‘Bring Ukraine more weapons’ — Lyubka for Kyiv Independent

by Kate Tsurkan
When the full-scale invasion began, Andriy Lyubka struggled to write. A celebrated Ukrainian writer and translator, he turned instead to fundraising, logistics, and delivering used cars to the front for soldiers’ needs.
Yet somewhere between non-stop volunteer work and battling with exhaustion that comes from it, he began to see that even literature — words, sentences, imagination — could also serve Ukraine’s cause, albeit in a less immediate way.
His volunteer work led him to write a book of anecdotal essays titled “War from the Rear,” in which he reflects on volunteering, the unexpected help he has gotten from people along the way, and how the full-scale war changed his outlook on life. The book will be released in English translation by Academic Studies Press this November.

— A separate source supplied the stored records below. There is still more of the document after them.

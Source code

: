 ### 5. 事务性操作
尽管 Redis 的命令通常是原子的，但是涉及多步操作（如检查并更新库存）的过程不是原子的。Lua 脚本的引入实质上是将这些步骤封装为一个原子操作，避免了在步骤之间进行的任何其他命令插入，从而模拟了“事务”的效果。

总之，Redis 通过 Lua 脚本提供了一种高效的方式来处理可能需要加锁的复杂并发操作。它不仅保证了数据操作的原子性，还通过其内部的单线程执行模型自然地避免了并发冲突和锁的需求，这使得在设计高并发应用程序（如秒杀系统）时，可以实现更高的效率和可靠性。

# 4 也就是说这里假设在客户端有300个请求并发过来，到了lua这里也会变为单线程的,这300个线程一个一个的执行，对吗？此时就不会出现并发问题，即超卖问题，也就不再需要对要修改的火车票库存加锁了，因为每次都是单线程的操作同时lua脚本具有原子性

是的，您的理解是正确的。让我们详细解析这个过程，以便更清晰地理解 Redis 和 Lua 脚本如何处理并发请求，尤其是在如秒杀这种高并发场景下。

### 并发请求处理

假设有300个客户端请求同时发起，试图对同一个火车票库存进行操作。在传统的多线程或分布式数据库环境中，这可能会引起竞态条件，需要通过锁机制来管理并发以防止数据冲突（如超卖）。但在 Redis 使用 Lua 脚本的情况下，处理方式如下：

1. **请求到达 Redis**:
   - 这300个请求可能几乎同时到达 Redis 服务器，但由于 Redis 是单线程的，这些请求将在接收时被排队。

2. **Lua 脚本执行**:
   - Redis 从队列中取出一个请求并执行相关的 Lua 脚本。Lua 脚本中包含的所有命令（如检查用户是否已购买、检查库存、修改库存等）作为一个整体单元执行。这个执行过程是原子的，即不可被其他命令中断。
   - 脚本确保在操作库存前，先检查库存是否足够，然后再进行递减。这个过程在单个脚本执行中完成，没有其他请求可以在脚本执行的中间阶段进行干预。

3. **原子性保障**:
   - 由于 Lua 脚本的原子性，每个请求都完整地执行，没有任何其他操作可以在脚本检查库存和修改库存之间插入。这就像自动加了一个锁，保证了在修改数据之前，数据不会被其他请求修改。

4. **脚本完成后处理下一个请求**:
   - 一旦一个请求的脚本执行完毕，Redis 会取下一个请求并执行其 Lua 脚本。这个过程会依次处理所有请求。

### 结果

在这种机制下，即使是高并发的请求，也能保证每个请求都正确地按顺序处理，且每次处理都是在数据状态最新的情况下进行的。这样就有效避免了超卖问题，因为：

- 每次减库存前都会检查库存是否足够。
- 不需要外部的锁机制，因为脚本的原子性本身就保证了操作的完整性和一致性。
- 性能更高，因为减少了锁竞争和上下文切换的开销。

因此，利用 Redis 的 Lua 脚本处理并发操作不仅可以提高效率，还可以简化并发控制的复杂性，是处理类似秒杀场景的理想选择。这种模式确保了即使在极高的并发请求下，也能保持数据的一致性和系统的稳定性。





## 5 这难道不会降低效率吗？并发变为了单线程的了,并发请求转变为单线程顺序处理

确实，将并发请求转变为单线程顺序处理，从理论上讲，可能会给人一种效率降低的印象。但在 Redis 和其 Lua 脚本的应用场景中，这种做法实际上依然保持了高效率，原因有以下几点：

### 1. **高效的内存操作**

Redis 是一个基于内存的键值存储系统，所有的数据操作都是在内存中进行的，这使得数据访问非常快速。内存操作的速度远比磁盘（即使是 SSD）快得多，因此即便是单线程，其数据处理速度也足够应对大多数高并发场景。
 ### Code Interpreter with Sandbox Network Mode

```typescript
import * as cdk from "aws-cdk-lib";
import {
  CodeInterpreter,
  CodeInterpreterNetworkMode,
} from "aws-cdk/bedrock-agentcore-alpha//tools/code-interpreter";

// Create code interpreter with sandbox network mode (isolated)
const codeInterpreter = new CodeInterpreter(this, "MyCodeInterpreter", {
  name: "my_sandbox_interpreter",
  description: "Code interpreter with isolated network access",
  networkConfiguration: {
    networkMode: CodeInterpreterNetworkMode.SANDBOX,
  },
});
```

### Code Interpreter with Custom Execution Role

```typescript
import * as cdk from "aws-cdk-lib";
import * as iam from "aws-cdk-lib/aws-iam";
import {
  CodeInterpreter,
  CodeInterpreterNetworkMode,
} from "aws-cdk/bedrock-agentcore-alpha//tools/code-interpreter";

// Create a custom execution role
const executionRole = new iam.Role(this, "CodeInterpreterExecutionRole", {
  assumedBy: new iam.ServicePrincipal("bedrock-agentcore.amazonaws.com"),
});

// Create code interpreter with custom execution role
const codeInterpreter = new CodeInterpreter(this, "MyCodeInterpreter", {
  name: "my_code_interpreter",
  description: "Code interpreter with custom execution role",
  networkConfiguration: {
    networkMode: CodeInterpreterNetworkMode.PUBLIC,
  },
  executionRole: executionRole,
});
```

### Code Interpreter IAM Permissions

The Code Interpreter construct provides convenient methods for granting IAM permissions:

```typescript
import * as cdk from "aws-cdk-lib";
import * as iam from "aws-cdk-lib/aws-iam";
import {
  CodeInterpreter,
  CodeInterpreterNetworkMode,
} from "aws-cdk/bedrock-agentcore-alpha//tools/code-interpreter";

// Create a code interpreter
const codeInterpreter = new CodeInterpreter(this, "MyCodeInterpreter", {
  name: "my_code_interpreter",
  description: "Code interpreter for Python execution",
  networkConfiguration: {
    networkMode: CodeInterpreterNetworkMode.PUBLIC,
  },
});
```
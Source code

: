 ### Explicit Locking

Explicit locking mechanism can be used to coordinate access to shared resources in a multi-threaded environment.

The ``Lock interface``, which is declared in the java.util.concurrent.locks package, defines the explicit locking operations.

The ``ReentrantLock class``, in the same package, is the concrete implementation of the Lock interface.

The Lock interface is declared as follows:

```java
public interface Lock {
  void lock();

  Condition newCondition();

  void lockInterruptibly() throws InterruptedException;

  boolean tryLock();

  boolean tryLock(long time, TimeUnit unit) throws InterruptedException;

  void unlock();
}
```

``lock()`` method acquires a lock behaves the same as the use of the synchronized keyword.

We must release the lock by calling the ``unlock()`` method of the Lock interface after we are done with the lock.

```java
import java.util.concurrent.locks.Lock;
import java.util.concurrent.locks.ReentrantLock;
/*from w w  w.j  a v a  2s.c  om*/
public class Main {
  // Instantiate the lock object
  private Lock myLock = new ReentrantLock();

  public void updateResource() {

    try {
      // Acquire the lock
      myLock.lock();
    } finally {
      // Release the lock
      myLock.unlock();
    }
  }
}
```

Kate Tsurkan, who conducted this interview, was involved in the English translation.
His debut novel, “Carbide,” about a drunken history teacher who naively enlists the help of local criminals to dig a tunnel into the European Union and smuggle all 40 million-plus Ukrainian population into Europe, was published by Jantar in English translation in 2019.
Now, with the recent release in Ukraine of his first novel since the start of the all-out war, Lyubka reclaims the act of storytelling not as escape, but as strategy.